Aim of the task> Reproduce exactly the lines of the material beneath, from the line that contains "particular, this directory" to the line that contains "This documentation is", both included, and no other lines.

(Data section)

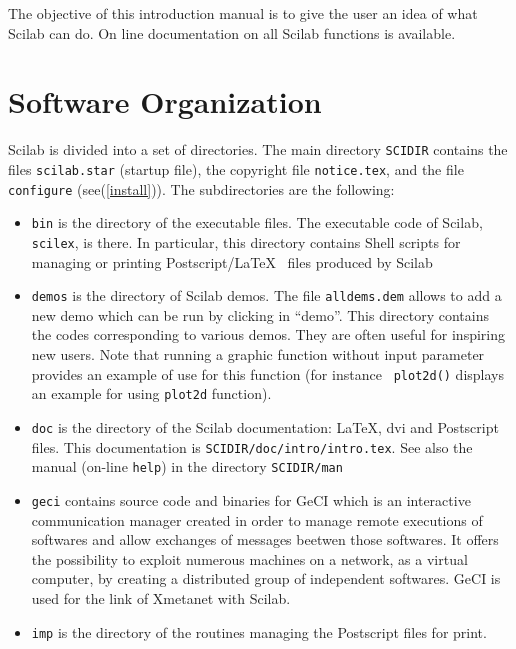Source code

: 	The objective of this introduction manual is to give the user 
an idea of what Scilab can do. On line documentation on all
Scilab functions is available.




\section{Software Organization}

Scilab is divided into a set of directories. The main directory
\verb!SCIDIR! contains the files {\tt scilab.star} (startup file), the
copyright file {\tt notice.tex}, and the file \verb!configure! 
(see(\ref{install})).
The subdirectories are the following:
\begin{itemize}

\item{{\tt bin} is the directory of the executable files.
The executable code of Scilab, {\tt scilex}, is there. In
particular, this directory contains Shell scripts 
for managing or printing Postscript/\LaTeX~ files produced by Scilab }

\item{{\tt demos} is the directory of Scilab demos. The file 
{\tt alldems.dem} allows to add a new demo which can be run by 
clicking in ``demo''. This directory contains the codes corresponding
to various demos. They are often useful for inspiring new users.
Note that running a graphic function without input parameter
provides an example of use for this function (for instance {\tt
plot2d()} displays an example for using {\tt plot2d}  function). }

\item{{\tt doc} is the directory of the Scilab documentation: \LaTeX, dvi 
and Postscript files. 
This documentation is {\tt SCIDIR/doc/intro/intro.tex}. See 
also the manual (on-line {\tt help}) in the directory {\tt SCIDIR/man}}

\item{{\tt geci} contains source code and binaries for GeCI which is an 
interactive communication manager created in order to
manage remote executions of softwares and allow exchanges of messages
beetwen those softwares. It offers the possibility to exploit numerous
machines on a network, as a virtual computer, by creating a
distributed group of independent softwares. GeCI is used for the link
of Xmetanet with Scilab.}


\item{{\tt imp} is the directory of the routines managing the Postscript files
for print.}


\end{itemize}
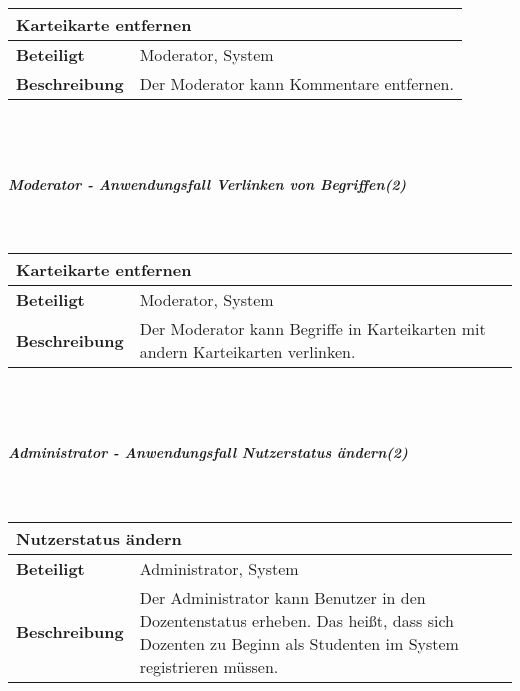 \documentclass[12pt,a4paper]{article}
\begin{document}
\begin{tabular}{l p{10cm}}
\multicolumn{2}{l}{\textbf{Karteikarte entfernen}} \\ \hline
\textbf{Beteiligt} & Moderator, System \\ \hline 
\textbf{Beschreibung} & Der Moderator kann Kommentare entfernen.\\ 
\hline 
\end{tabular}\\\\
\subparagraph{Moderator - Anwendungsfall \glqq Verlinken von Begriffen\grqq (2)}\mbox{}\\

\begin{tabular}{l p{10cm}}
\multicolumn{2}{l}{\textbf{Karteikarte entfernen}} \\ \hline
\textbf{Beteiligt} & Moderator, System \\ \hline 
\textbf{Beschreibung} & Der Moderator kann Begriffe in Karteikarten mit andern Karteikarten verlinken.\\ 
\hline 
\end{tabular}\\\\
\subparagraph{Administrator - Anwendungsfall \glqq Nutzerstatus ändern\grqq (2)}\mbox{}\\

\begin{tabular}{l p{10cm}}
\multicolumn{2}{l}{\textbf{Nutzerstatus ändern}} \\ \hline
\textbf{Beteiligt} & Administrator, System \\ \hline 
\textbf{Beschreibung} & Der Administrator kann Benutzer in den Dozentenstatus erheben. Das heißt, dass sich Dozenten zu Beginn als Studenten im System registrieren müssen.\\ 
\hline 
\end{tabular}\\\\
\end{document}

(End Data section)

Answer for this exercise>
particular, this directory contains Shell scripts 
for managing or printing Postscript/\LaTeX~ files produced by Scilab }

\item{{\tt demos} is the directory of Scilab demos. The file 
{\tt alldems.dem} allows to add a new demo which can be run by 
clicking in ``demo''. This directory contains the codes corresponding
to various demos. They are often useful for inspiring new users.
Note that running a graphic function without input parameter
provides an example of use for this function (for instance {\tt
plot2d()} displays an example for using {\tt plot2d}  function). }

\item{{\tt doc} is the directory of the Scilab documentation: \LaTeX, dvi 
and Postscript files. 
This documentation is {\tt SCIDIR/doc/intro/intro.tex}. See 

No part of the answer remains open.